What is needed> Some lines in the material below hold the word "menutupi". Copy all of them.

Data for analysis>
[Start of section]
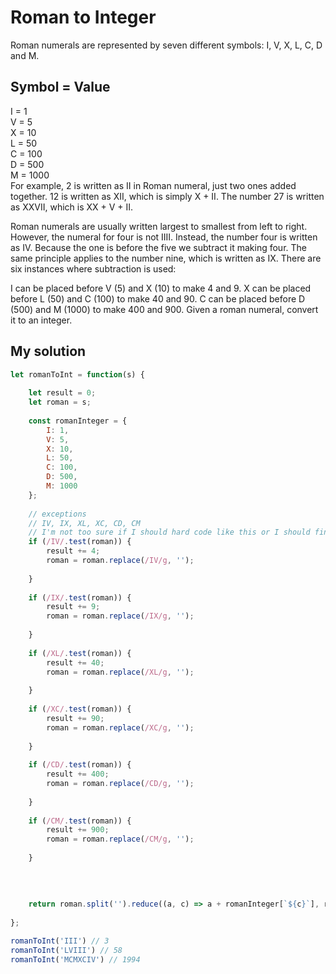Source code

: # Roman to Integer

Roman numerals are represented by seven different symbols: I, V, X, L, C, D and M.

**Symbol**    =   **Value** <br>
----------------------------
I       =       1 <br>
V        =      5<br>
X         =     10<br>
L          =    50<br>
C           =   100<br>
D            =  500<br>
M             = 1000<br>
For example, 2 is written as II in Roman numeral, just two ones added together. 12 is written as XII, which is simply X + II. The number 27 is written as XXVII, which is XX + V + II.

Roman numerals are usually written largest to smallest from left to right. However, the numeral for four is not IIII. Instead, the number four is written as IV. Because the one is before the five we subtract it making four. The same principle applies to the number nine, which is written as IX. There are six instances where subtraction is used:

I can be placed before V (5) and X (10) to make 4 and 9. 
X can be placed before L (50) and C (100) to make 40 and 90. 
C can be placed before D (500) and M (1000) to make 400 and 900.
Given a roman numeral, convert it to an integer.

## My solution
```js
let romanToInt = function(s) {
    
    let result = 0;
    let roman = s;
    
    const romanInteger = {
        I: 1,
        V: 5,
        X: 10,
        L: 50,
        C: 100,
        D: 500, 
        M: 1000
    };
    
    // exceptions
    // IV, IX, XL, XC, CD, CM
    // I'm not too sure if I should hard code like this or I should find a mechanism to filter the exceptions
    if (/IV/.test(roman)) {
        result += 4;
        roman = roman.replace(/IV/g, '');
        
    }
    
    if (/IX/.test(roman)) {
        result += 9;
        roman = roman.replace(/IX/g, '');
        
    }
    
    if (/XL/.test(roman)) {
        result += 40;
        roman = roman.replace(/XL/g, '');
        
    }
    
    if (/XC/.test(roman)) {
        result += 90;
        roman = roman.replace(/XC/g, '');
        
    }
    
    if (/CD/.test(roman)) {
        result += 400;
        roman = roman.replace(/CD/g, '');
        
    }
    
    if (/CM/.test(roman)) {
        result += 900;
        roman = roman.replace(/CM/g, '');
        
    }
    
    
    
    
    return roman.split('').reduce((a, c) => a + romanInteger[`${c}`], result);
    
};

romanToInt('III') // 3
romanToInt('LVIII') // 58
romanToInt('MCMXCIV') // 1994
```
[End of section]
[Start of section]
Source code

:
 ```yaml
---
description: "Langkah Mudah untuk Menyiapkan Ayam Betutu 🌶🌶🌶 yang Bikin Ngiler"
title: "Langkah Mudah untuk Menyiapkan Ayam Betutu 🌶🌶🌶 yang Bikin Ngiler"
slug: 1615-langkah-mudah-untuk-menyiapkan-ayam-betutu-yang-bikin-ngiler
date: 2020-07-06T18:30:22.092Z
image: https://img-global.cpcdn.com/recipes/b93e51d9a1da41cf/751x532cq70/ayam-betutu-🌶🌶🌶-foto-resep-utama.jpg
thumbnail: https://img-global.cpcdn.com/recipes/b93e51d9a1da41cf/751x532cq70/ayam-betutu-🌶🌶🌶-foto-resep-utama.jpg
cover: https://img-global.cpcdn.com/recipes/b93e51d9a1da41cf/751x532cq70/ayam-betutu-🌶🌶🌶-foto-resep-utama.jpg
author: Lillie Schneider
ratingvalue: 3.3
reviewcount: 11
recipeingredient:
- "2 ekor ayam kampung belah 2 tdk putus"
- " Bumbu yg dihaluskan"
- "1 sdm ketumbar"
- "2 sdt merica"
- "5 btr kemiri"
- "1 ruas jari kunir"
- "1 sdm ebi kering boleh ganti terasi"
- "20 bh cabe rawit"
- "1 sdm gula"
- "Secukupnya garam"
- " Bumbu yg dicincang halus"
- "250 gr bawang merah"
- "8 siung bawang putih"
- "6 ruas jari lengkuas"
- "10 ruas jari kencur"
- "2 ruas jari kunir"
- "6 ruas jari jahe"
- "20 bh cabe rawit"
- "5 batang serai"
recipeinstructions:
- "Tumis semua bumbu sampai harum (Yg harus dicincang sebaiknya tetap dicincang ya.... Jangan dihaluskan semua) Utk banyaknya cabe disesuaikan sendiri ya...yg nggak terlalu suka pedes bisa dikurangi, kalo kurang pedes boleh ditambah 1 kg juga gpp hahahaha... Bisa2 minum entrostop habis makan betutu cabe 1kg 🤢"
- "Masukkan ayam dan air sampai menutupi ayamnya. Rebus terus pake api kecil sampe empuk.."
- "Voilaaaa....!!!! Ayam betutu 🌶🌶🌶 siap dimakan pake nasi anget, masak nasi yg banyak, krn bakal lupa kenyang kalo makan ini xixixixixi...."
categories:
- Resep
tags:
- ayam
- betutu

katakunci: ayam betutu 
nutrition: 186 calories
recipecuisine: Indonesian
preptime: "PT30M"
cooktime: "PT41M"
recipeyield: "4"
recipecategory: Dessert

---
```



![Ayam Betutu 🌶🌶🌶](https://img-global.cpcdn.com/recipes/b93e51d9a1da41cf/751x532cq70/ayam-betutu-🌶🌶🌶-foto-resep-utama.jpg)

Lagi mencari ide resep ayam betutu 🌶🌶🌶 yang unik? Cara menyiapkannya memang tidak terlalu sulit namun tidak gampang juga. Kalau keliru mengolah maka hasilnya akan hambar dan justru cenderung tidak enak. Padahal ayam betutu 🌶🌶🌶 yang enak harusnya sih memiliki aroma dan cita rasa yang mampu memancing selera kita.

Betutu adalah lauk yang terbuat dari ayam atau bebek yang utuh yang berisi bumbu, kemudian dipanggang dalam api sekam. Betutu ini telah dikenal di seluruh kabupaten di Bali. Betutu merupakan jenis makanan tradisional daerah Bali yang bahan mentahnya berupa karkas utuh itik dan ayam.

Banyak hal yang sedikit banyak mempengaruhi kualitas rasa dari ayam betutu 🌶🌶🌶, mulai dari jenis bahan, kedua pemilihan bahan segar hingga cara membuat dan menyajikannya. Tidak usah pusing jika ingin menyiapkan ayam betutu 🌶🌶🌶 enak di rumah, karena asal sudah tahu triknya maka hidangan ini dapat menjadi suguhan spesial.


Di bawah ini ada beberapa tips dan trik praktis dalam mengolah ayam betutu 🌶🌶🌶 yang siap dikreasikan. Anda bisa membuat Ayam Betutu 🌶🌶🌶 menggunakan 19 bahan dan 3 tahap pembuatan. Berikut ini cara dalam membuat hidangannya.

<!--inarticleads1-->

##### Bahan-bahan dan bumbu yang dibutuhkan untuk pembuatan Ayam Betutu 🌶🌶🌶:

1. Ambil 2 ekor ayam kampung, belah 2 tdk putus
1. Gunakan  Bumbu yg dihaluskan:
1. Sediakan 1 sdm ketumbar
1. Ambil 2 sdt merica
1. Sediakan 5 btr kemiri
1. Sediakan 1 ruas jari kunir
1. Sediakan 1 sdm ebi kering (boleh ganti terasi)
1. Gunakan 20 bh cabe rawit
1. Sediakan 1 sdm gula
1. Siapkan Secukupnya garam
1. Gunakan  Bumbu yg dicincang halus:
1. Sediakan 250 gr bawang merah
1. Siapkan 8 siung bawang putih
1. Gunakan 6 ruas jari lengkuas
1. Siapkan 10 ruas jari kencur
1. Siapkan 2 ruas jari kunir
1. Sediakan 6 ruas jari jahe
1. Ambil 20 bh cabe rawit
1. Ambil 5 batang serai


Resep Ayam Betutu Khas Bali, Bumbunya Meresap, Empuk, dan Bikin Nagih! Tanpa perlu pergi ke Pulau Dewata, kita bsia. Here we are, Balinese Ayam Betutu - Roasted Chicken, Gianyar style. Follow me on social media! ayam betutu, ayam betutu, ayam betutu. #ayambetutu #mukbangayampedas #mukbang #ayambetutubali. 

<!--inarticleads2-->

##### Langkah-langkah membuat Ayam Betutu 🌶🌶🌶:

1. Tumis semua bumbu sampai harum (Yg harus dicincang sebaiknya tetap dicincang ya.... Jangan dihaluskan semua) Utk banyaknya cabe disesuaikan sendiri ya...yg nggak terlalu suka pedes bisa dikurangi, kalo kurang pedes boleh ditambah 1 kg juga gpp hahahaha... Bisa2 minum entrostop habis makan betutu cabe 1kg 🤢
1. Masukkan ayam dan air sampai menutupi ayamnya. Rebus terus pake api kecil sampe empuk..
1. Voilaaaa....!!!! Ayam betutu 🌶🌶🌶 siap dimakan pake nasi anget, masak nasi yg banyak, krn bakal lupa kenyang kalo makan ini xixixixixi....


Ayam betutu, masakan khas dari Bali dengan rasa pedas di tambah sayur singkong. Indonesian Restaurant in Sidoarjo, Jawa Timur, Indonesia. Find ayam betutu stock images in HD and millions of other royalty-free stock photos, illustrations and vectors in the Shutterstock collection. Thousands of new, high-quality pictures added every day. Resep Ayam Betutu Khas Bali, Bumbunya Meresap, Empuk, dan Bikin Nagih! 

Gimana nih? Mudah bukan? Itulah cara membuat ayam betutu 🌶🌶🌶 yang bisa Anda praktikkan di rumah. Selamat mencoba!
[End of section]
Expected answer>
- "Masukkan ayam dan air sampai menutupi ayamnya. Rebus terus pake api kecil sampe empuk.."
1. Masukkan ayam dan air sampai menutupi ayamnya. Rebus terus pake api kecil sampe empuk..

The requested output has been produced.